▶ **DATA UNDER STUDY**
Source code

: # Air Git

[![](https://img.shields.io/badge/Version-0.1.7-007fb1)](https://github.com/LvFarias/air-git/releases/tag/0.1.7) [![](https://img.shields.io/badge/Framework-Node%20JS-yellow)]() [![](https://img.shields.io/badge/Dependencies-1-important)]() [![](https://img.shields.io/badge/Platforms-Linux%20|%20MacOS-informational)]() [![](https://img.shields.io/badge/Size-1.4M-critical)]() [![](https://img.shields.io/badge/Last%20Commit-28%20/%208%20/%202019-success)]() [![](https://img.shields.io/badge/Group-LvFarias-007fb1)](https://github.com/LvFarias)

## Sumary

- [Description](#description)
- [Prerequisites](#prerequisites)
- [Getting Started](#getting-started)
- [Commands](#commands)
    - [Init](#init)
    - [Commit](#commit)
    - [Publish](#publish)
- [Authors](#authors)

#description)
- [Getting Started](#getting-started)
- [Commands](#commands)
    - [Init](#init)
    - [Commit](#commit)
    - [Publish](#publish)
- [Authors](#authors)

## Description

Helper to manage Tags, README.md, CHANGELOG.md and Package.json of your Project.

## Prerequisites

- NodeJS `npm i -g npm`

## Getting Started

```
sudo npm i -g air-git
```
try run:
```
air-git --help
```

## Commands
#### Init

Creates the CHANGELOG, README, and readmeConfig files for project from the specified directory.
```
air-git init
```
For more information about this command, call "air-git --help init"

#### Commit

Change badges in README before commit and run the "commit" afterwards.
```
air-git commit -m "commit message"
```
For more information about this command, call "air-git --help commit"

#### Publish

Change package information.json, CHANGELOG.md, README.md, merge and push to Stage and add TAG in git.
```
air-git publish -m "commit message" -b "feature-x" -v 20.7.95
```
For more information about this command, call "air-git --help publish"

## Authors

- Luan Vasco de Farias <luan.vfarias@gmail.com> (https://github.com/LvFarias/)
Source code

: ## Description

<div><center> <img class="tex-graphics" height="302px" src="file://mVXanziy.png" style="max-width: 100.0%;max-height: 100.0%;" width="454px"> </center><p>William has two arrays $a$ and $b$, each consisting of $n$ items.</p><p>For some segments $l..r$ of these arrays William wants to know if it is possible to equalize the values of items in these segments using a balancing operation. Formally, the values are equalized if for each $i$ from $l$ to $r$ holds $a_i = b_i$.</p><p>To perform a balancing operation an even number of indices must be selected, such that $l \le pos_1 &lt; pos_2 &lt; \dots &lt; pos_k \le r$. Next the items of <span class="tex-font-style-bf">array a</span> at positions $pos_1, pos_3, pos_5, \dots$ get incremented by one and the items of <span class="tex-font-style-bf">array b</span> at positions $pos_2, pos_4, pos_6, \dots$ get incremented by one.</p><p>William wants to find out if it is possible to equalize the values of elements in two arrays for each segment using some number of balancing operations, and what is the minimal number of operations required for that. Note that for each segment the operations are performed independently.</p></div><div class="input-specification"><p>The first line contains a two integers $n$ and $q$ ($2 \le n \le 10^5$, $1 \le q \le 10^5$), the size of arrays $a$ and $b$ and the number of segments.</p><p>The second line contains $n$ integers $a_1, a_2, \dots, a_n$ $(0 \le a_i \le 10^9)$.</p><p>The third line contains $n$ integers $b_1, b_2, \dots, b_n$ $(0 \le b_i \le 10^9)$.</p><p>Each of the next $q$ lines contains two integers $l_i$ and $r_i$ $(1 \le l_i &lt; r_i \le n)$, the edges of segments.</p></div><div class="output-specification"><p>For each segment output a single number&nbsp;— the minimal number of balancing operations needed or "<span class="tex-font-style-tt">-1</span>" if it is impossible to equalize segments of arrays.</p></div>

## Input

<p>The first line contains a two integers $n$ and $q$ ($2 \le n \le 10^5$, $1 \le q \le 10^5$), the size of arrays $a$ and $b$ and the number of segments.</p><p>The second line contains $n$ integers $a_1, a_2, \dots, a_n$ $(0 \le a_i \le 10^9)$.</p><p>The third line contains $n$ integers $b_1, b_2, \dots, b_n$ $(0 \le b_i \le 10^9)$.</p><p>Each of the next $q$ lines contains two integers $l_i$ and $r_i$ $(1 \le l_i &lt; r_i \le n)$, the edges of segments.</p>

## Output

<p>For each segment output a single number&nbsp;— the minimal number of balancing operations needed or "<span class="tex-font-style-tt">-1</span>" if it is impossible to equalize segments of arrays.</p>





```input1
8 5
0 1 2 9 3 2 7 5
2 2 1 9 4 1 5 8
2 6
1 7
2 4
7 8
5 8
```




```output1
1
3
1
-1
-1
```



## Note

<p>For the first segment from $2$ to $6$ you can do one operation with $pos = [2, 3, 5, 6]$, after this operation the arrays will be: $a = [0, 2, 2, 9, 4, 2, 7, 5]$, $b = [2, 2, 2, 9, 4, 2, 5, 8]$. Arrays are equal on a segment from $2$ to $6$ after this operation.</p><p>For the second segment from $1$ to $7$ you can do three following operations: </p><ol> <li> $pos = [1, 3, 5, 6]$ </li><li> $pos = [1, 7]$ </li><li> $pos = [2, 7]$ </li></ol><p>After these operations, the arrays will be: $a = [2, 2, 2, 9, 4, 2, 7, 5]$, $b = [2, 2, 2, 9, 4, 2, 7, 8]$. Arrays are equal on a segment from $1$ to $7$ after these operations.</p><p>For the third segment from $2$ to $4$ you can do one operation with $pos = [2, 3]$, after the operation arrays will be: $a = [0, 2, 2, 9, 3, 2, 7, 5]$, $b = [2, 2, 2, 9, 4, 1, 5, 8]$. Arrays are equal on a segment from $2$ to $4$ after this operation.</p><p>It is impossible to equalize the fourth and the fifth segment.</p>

▶ **PROBLEM TO SOLVE**
Exactly as shown above, return every record.

▶ **YOUR RESPONSE**
Source code

: # Air Git

[![](https://img.shields.io/badge/Version-0.1.7-007fb1)](https://github.com/LvFarias/air-git/releases/tag/0.1.7) [![](https://img.shields.io/badge/Framework-Node%20JS-yellow)]() [![](https://img.shields.io/badge/Dependencies-1-important)]() [![](https://img.shields.io/badge/Platforms-Linux%20|%20MacOS-informational)]() [![](https://img.shields.io/badge/Size-1.4M-critical)]() [![](https://img.shields.io/badge/Last%20Commit-28%20/%208%20/%202019-success)]() [![](https://img.shields.io/badge/Group-LvFarias-007fb1)](https://github.com/LvFarias)

## Sumary

- [Description](#description)
- [Prerequisites](#prerequisites)
- [Getting Started](#getting-started)
- [Commands](#commands)
    - [Init](#init)
    - [Commit](#commit)
    - [Publish](#publish)
- [Authors](#authors)

#description)
- [Getting Started](#getting-started)
- [Commands](#commands)
    - [Init](#init)
    - [Commit](#commit)
    - [Publish](#publish)
- [Authors](#authors)

## Description

Helper to manage Tags, README.md, CHANGELOG.md and Package.json of your Project.

## Prerequisites

- NodeJS `npm i -g npm`

## Getting Started

```
sudo npm i -g air-git
```
try run:
```
air-git --help
```

## Commands
#### Init

Creates the CHANGELOG, README, and readmeConfig files for project from the specified directory.
```
air-git init
```
For more information about this command, call "air-git --help init"

#### Commit

Change badges in README before commit and run the "commit" afterwards.
```
air-git commit -m "commit message"
```
For more information about this command, call "air-git --help commit"

#### Publish

Change package information.json, CHANGELOG.md, README.md, merge and push to Stage and add TAG in git.
```
air-git publish -m "commit message" -b "feature-x" -v 20.7.95
```
For more information about this command, call "air-git --help publish"

## Authors

- Luan Vasco de Farias <luan.vfarias@gmail.com> (https://github.com/LvFarias/)
Source code

: ## Description

<div><center> <img class="tex-graphics" height="302px" src="file://mVXanziy.png" style="max-width: 100.0%;max-height: 100.0%;" width="454px"> </center><p>William has two arrays $a$ and $b$, each consisting of $n$ items.</p><p>For some segments $l..r$ of these arrays William wants to know if it is possible to equalize the values of items in these segments using a balancing operation. Formally, the values are equalized if for each $i$ from $l$ to $r$ holds $a_i = b_i$.</p><p>To perform a balancing operation an even number of indices must be selected, such that $l \le pos_1 &lt; pos_2 &lt; \dots &lt; pos_k \le r$. Next the items of <span class="tex-font-style-bf">array a</span> at positions $pos_1, pos_3, pos_5, \dots$ get incremented by one and the items of <span class="tex-font-style-bf">array b</span> at positions $pos_2, pos_4, pos_6, \dots$ get incremented by one.</p><p>William wants to find out if it is possible to equalize the values of elements in two arrays for each segment using some number of balancing operations, and what is the minimal number of operations required for that. Note that for each segment the operations are performed independently.</p></div><div class="input-specification"><p>The first line contains a two integers $n$ and $q$ ($2 \le n \le 10^5$, $1 \le q \le 10^5$), the size of arrays $a$ and $b$ and the number of segments.</p><p>The second line contains $n$ integers $a_1, a_2, \dots, a_n$ $(0 \le a_i \le 10^9)$.</p><p>The third line contains $n$ integers $b_1, b_2, \dots, b_n$ $(0 \le b_i \le 10^9)$.</p><p>Each of the next $q$ lines contains two integers $l_i$ and $r_i$ $(1 \le l_i &lt; r_i \le n)$, the edges of segments.</p></div><div class="output-specification"><p>For each segment output a single number&nbsp;— the minimal number of balancing operations needed or "<span class="tex-font-style-tt">-1</span>" if it is impossible to equalize segments of arrays.</p></div>

## Input

<p>The first line contains a two integers $n$ and $q$ ($2 \le n \le 10^5$, $1 \le q \le 10^5$), the size of arrays $a$ and $b$ and the number of segments.</p><p>The second line contains $n$ integers $a_1, a_2, \dots, a_n$ $(0 \le a_i \le 10^9)$.</p><p>The third line contains $n$ integers $b_1, b_2, \dots, b_n$ $(0 \le b_i \le 10^9)$.</p><p>Each of the next $q$ lines contains two integers $l_i$ and $r_i$ $(1 \le l_i &lt; r_i \le n)$, the edges of segments.</p>

## Output

<p>For each segment output a single number&nbsp;— the minimal number of balancing operations needed or "<span class="tex-font-style-tt">-1</span>" if it is impossible to equalize segments of arrays.</p>





```input1
8 5
0 1 2 9 3 2 7 5
2 2 1 9 4 1 5 8
2 6
1 7
2 4
7 8
5 8
```




```output1
1
3
1
-1
-1
```



## Note

<p>For the first segment from $2$ to $6$ you can do one operation with $pos = [2, 3, 5, 6]$, after this operation the arrays will be: $a = [0, 2, 2, 9, 4, 2, 7, 5]$, $b = [2, 2, 2, 9, 4, 2, 5, 8]$. Arrays are equal on a segment from $2$ to $6$ after this operation.</p><p>For the second segment from $1$ to $7$ you can do three following operations: </p><ol> <li> $pos = [1, 3, 5, 6]$ </li><li> $pos = [1, 7]$ </li><li> $pos = [2, 7]$ </li></ol><p>After these operations, the arrays will be: $a = [2, 2, 2, 9, 4, 2, 7, 5]$, $b = [2, 2, 2, 9, 4, 2, 7, 8]$. Arrays are equal on a segment from $1$ to $7$ after these operations.</p><p>For the third segment from $2$ to $4$ you can do one operation with $pos = [2, 3]$, after the operation arrays will be: $a = [0, 2, 2, 9, 3, 2, 7, 5]$, $b = [2, 2, 2, 9, 4, 1, 5, 8]$. Arrays are equal on a segment from $2$ to $4$ after this operation.</p><p>It is impossible to equalize the fourth and the fifth segment.</p>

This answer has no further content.